--- Prompt ---
Using the data below, gather each line that includes the word "title".

Provided information: Begin

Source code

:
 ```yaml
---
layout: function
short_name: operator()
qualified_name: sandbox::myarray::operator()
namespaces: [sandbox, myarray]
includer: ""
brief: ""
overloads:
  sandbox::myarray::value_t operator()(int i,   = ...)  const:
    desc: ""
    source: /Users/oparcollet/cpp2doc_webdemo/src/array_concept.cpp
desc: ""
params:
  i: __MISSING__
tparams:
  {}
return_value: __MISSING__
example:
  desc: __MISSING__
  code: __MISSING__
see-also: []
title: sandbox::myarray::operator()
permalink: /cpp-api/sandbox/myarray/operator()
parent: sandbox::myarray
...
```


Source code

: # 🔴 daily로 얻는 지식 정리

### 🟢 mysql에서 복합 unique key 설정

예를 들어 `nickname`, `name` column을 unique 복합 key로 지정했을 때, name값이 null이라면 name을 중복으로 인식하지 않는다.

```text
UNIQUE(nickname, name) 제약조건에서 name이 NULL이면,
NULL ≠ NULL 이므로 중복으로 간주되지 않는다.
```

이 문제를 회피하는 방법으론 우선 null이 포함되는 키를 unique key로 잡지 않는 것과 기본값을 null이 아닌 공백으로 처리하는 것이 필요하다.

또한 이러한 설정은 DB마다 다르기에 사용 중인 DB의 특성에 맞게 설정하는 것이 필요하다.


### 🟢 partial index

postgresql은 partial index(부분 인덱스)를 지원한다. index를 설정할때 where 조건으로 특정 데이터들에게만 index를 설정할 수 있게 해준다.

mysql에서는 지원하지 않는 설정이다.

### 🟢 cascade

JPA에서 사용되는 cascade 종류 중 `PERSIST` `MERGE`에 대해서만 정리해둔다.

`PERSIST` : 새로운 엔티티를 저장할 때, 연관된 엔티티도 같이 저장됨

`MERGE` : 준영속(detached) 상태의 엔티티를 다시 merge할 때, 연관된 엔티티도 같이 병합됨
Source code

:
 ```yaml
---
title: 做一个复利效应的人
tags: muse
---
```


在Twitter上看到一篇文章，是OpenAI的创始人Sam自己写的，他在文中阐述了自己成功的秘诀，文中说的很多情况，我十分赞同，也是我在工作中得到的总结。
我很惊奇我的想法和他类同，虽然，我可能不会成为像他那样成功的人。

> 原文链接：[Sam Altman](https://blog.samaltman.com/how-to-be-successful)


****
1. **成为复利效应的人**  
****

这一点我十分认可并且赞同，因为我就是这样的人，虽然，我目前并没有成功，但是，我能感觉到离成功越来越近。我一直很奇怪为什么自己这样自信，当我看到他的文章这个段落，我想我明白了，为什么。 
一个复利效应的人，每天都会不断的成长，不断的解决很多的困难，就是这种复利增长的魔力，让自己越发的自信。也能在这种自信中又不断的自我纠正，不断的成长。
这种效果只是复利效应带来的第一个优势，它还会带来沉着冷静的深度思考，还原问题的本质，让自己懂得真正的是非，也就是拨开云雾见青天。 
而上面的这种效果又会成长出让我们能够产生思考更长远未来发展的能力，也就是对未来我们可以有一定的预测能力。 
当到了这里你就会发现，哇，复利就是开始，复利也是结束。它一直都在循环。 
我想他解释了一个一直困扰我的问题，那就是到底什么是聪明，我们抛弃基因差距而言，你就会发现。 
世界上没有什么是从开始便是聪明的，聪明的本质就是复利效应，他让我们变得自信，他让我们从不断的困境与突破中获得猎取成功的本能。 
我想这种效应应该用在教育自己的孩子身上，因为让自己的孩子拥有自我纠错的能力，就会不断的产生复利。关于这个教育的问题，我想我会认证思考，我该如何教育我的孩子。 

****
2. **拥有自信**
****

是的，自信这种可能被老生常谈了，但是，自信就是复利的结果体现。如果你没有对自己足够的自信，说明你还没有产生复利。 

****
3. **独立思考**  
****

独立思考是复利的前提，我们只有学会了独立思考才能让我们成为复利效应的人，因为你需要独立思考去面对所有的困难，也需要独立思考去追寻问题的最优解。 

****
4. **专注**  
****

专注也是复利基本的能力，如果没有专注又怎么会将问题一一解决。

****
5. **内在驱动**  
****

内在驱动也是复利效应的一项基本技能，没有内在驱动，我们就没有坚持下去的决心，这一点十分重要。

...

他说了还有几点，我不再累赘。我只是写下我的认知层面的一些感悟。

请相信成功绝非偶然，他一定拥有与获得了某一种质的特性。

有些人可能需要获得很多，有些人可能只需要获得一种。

Provided information: End

--- Solution to this exercise ---
title: sandbox::myarray::operator()
title: 做一个复利效应的人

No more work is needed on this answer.